IE like Crypto AG:
In 2020, it was revealed that the Swiss company, Crypto AG, which provided secure communications services to ~120 governments throughout the 20th century, was secretly ran by the CIA and West German Intelligence. The CIA and later NSA were able to read encrypted communications for many countries such as Saudi Arabia, Iran, Italy, Indonesia, Iraq, Libya, Jordan and South Korea.


Most issues are complex enough that we have to delegate trust. It’s not feasible to verify every claim yourself. And trust vs “blind trust” is an arbitrary line.
The issues people bring up with Signal are very easy for anybody with a minimally functioning brain to understand, and none of these experts are able to provide a credible answer to them.
The key issues people point out over and over is that Signal is a central server hosted in the US that harvests people’s phone numbers on sign up. The users are trusting server operators with their privacy at that point because there is no way to verify how this data is used. Since the server associates real identity with the account, it is in position to map out networks of people communicating. And if this data is shared with intelligence agencies, which they wouldn’t be allowed to disclose, then those can trivially correlate the personally identifiable information with all the other data they have access to.
If there’s a person of interest, and you map out whom that person wants to have private conversations with, that’s very useful data. Once you know that, then you can start tracking all the activities of their associates, and map out a whole network of people. Say, people organizing unions, or coordinating labor strikes, and so on.
This is an obvious problem with Signal, one that doesn’t take any significant expertise to understand, and one that has never been fully addressed. People talk about things like sealed sender, but that doesn’t address the problem I just outlined.
The core issue is that you have to trust the physical infrastructure rather than just the cryptography. The protocol design for sealed sender assumes the server behaves exactly as the published open source code dictates. A malicious operator can simply run modified server software that entirely ignores those privacy protections. Even if the cryptographic payload lacks a sender ID, the server still receives the raw network request and all the metadata attached to it. Your client has to talk to the server and identify itself before any messages are even sent.
When your device connects to send that sealed message, it inevitably reveals your IP address and connection timing to the server. The server also knows your IP address from when you initially registered your phone number or when you requested those temporary rate limiting tokens. By logging the raw incoming requests at the network level, a malicious server can easily correlate the IP address sending the sealed message with the IP address tied to the phone number.
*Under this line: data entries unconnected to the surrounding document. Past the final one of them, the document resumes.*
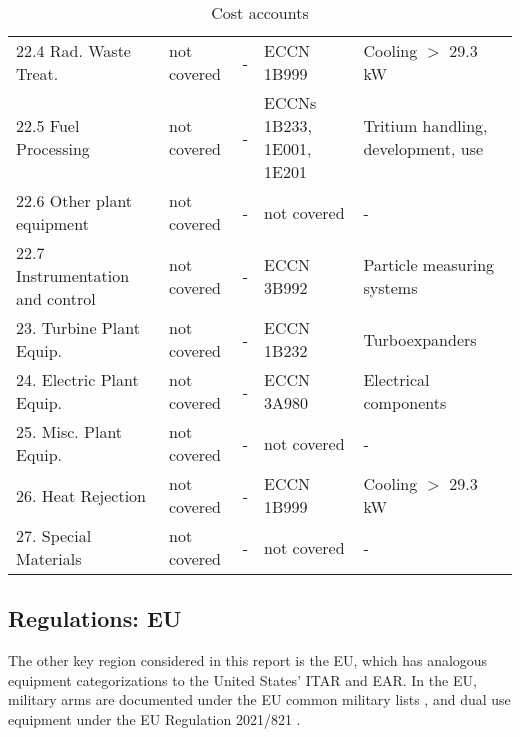 \begin{table}[h!]
{\begin{tabular}{p{4cm}p{3cm}p{3cm}p{3cm}p{3cm}}
        22.4 Rad. Waste Treat. & not covered & - & ECCN 1B999 & Cooling $>$ 29.3 kW \\
        22.5 Fuel Processing & not covered & - & ECCNs 1B233, 1E001, 1E201 & Tritium handling, development, use \\
        22.6 Other plant equipment & not covered & - & not covered & - \\
        22.7 Instrumentation and control & not covered & - & ECCN 3B992 & Particle measuring systems \\
        23. Turbine Plant Equip. & not covered & - & ECCN 1B232 & Turboexpanders \\
        24. Electric Plant Equip. & not covered & - & ECCN 3A980 & Electrical components \\
        25. Misc. Plant Equip. & not covered & - & not covered & - \\
        26. Heat Rejection & not covered & - & ECCN 1B999 & Cooling $>$ 29.3 kW \\
        27. Special Materials & not covered & - & not covered & - \\
        \hline  
    \end{tabular}}
    \caption{Cost accounts}
    \label{tab:costs}
\end{table}


\subsection{Regulations: EU}

The other key region considered in this report is the EU, which has analogous equipment categorizations to the United States' ITAR and EAR. In the EU, military arms are documented under the EU common military lists \cite{eu_common_military_list}, and dual use equipment under the EU Regulation 2021/821 \cite{europaEURLex32021R0821}. 


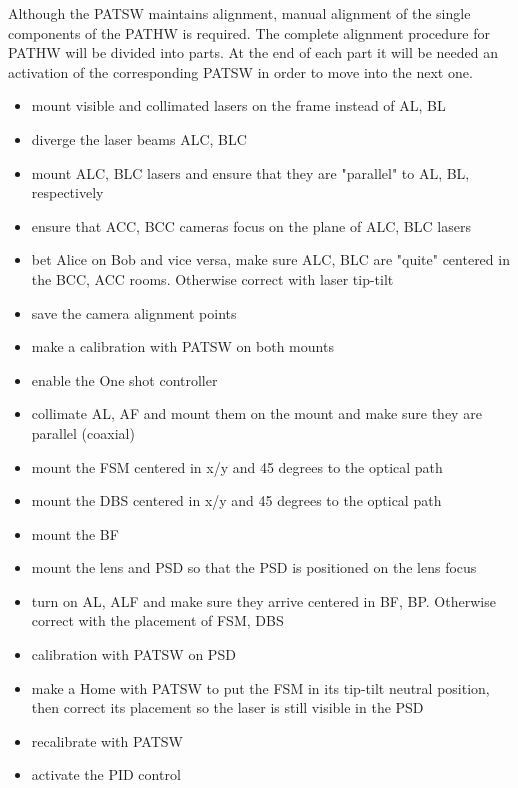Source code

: Although the PATSW maintains alignment, manual alignment of the single components of the PATHW is required.
The complete alignment procedure for PATHW will be divided into parts. At the end of each part it will be needed an activation of the corresponding PATSW in order to move into the next one.
\begin{itemize}
  \item mount visible and collimated lasers on the frame instead of AL, BL
  \item diverge the laser beams ALC, BLC
  \item mount ALC, BLC lasers and ensure that they are "parallel" to AL, BL, respectively
  \item ensure that ACC, BCC cameras focus on the plane of ALC, BLC lasers
  \item bet Alice on Bob and vice versa, make sure ALC, BLC are "quite" centered in the BCC, ACC rooms. Otherwise correct with laser tip-tilt
  \item save the camera alignment points
  \item make a calibration with PATSW on both mounts
  \item enable the One shot controller
\end{itemize}

\begin{itemize}
  \item collimate AL, AF and mount them on the mount and make sure they are parallel (coaxial)
  \item mount the FSM centered in x/y and 45 degrees to the optical path
  \item mount the DBS centered in x/y and 45 degrees to the optical path
  \item mount the BF
  \item mount the lens and PSD so that the PSD is positioned on the lens focus
  \item turn on AL, ALF and make sure they arrive centered in BF, BP. Otherwise correct with the placement of FSM, DBS
  \item calibration with PATSW on PSD
  \item make a Home with PATSW to put the FSM in its tip-tilt neutral position, then correct its placement so the laser is still visible in the PSD
  \item recalibrate with PATSW
  \item activate the PID control
\end{itemize}

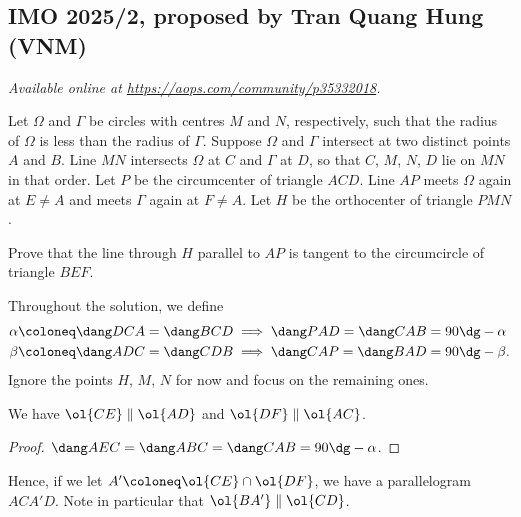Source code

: \documentclass[11pt]{scrartcl}
\begin{document}
\subsection{IMO 2025/2, proposed by Tran Quang Hung (VNM)}
\textsl{Available online at \url{https://aops.com/community/p35332018}.}
\begin{mdframed}[style=mdpurplebox,frametitle={Problem statement}]
Let $\Omega$ and $\Gamma$ be circles with centres $M$ and $N$, respectively,
such that the radius of $\Omega$ is less than the radius of $\Gamma$.
Suppose $\Omega$ and $\Gamma$ intersect at two distinct points $A$ and $B$.
Line $MN$ intersects $\Omega$ at $C$ and $\Gamma$ at $D$,
so that $C$, $M$, $N$, $D$ lie on $MN$ in that order.
Let $P$ be the circumcenter of triangle $ACD$.
Line $AP$ meets $\Omega$ again at $E \neq A$ and meets $\Gamma$ again at $F \neq A$.
Let $H$ be the orthocenter of triangle $PMN$.

Prove that the line through $H$ parallel to $AP$ is tangent
to the circumcircle of triangle $BEF$.
\end{mdframed}
Throughout the solution, we define
\begin{align*}
  \alpha &\coloneq \dang DCA = \dang BCD \implies \dang PAD = \dang CAB = 90\dg - \alpha \\
  \beta &\coloneq \dang ADC = \dang CDB \implies \dang CAP = \dang BAD = 90\dg - \beta.
\end{align*}
Ignore the points $H$, $M$, $N$ for now and focus on the remaining ones.
\begin{claim*}
  We have $\ol{CE} \parallel \ol{AD}$ and $\ol{DF} \parallel \ol{AC}$.
\end{claim*}
\begin{proof}
  $\dang AEC = \dang ABC = \dang CAB = 90\dg - \alpha$.
\end{proof}
Hence, if we let $A' \coloneq \ol{CE} \cap \ol{DF}$, we have a parallelogram $ACA'D$.
Note in particular that $\ol{BA'} \parallel \ol{CD}$.
\end{document}

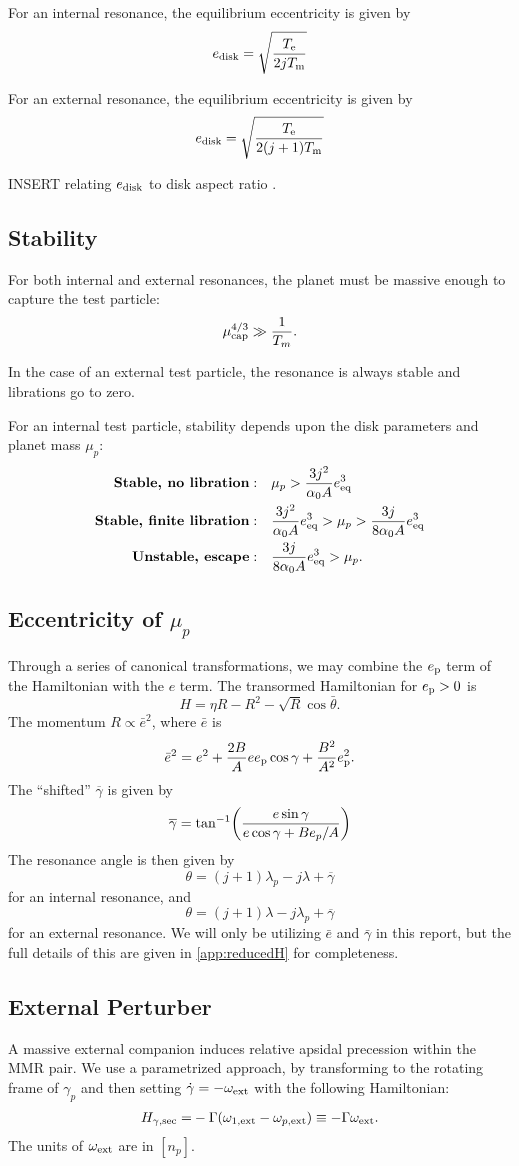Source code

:\documentclass{article}
\newcommand{\note}[1]{{\color{red} #1 }}
\newcommand{\edisk}{e_{\rm disk}}
\newcommand{\omext}{\omega_{\rm ext}}
\newcommand{\ep}{e_{\rm p}}
\newcommand{\Te}{T_{\rm e}}
\newcommand{\Tm}{T_{\rm m}}
\newcommand{\ebar}{\bar{e}}
\newcommand{\gammabar}{\bar{\gamma}}
\DeclarePairedDelimiter{\p}{(}{)}
\begin{document}
For an internal resonance, the equilibrium eccentricity is given by
\[ \edisk = \sqrt{\frac{\Te}{2j \Tm}} \]

For an external resonance, the equilibrium eccentricity is given by
\[ \edisk = \sqrt{\frac{\Te}{2(j+1) \Tm}} \]

\note{INSERT relating $e_{\rm disk}$ to disk aspect ratio}.

\subsection{Stability}
For both internal and external resonances, the planet must be massive enough
to capture the test particle:
\[\mu_{\rm cap}^{4/3}\gg \frac{1}{T_m}.\]

In the case of an external test particle, the resonance is always stable
and librations go to zero.

For an internal test particle, stability depends upon the disk parameters
and planet mass $\mu_p$:
\begin{align}
  \label{eq:stability}
\textbf{Stable, no libration}:&\quad \mu_p > \frac{3j^2}{\alpha_0 A} e_{\rm eq}^3 \nonumber\\
\textbf{Stable, finite libration}:&\quad \frac{3j^2}{\alpha_0 A} e_{\rm
 eq}^3 > \mu_p > \frac{3j}{8\alpha_0 A} e_{\rm eq}^3\nonumber\\
\textbf{Unstable, escape}:&\quad \frac{3j}{8\alpha_0 A} e_{\rm eq}^3 > \mu_p.
\end{align}

\subsection{Eccentricity of $\mu_p$}
Through a series of canonical transformations, we may combine the $\ep$
term of the Hamiltonian with the $e$ term.
The transormed Hamiltonian for $\ep > 0$ is
\[ H = \eta R - R^2 - \sqrt{R}\cos\bar{\theta}. \]
The momentum $R\propto \ebar^2$, where $\ebar$ is
\[ \ebar^2 = e^2 + \frac{2B}{A}e\ep\cos\gamma + \frac{B^2}{A^2}\ep^2. \]
The ``shifted'' $\overline{\gamma}$ is given by
\[ \overline{\gamma} = \tan^{-1}\p*{\frac{e\sin\gamma}{e\cos\gamma + Be_p/A}} \]
The resonance angle is then given by
\[ \theta = (j+1)\lambda_p - j\lambda + \overline{\gamma} \]
for an internal resonance, and
\[ \theta = (j+1)\lambda - j\lambda_p + \overline{\gamma} \]
for an external resonance.
We will only be utilizing $\ebar$ and $\gammabar$ in this report,
but the full details of this are given in \ref{app:reducedH} for completeness.
\subsection{External Perturber}\label{sec:extpert}
A massive external companion induces relative apsidal precession within the MMR pair.
We use a parametrized approach, by transforming to the rotating frame of $\gamma_p$ and
then setting $\dot\gamma = -\omext$ with the following Hamiltonian:
  \begin{align*}
    H_{\gamma,\rm sec} =& -\Gamma(\omega_{1,\rm ext} - \omega_{p,\rm ext}) \equiv -\Gamma\omext.  \\
  \end{align*}
  The units of $\omext$ are in $[n_p]$.
\end{document}
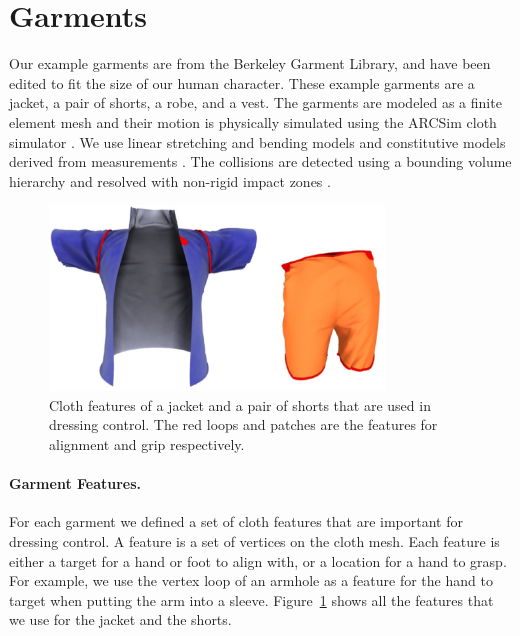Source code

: \section{Garments}

Our example garments are from the Berkeley Garment Library, and have been
edited to fit the size of our human character.  These example garments
are a jacket, a pair of shorts, a robe, and a vest.
The garments are modeled as a finite element mesh and their motion is
physically simulated
using the ARCSim cloth simulator \cite{Narain:2012:AAR}. We use linear
stretching and bending models and constitutive models derived from
measurements \cite{Wang:2011}. The collisions are detected using a
bounding volume hierarchy \cite{Tang:2010} and resolved with non-rigid
impact zones \cite{Harmon:2008}.

\begin{figure}[!t]
  \centering
  \includegraphics[width=3.5in]{images/features}
  \caption{Cloth features of a jacket and a pair of shorts that are used in dressing control. The red loops and patches are the features for alignment and grip respectively.}
  \label{fig:features}
\end{figure}


\paragraph{Garment Features.} For each garment we defined a set of cloth
features that are important for dressing control. A feature is a set of
vertices on the cloth mesh.  Each feature is either a target for a hand or
foot to align with, or a location for a hand to grasp.  For example, we
use the vertex loop of an armhole as a feature for the hand to target when
putting the arm into a sleeve.  Figure~\ref{fig:features} shows all the
features that we use for the jacket and the shorts.
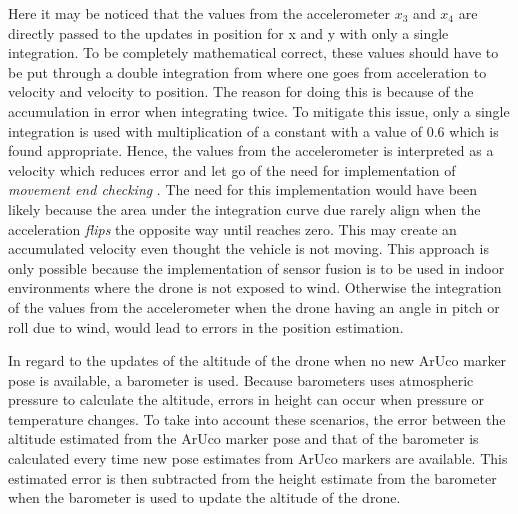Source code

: \documentclass[../Head/report.tex]{subfiles}
\begin{document}
Here it may be noticed that the values from the accelerometer $x_3$ and $x_4$ are directly passed to the updates in position for x and y with only a single integration. To be completely mathematical correct, these values should have to be put through a double integration from where one goes from acceleration to velocity and velocity to position. The reason for doing this is because of the accumulation in error when integrating twice. To mitigate this issue, only a single integration is used with multiplication of a constant with a value of 0.6 which is found appropriate. Hence, the values from the accelerometer is interpreted as a velocity which reduces error and let go of the need for implementation of \textit{movement end checking} \cite[p.~6]{ImplementingPositioningAlgorithmsUsingAccelerometers}. The need for this implementation would have been likely because the area under the integration curve due rarely align when the acceleration \textit{flips} the opposite way until reaches zero. This may create an accumulated velocity even thought the vehicle is not moving. This approach is only possible because the implementation of sensor fusion is to be used in indoor environments where the drone is not exposed to wind. Otherwise the integration of the values from the accelerometer when the drone having an angle in pitch or roll due to wind, would lead to errors in the position estimation.

In regard to the updates of the altitude of the drone when no new ArUco marker pose is available, a barometer is used. Because barometers uses atmospheric pressure to calculate the altitude, errors in height can occur when pressure or temperature changes. To take into account these scenarios, the error between the altitude estimated from the ArUco marker pose and that of the barometer is calculated every time new pose estimates from ArUco markers are available. This estimated error is then subtracted from the height estimate from the barometer when the barometer is used to update the altitude of the drone. 
\end{document}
Since the server must know the destination to route the message, it just links your incoming IP address to the recipient ID. Over time this builds a complete social graph of who is talking to whom. The cryptographic token merely proves you are allowed to send a message without explicitly stating who you are inside the payload. It does absolutely nothing to hide the metadata of the network connection itself from the machine receiving the data.
This once again makes it very suspicious that Signal insists on running a single centralized server.
The fact that the US Government has adopted signal for it’s own employees, suggests they have a backdoor.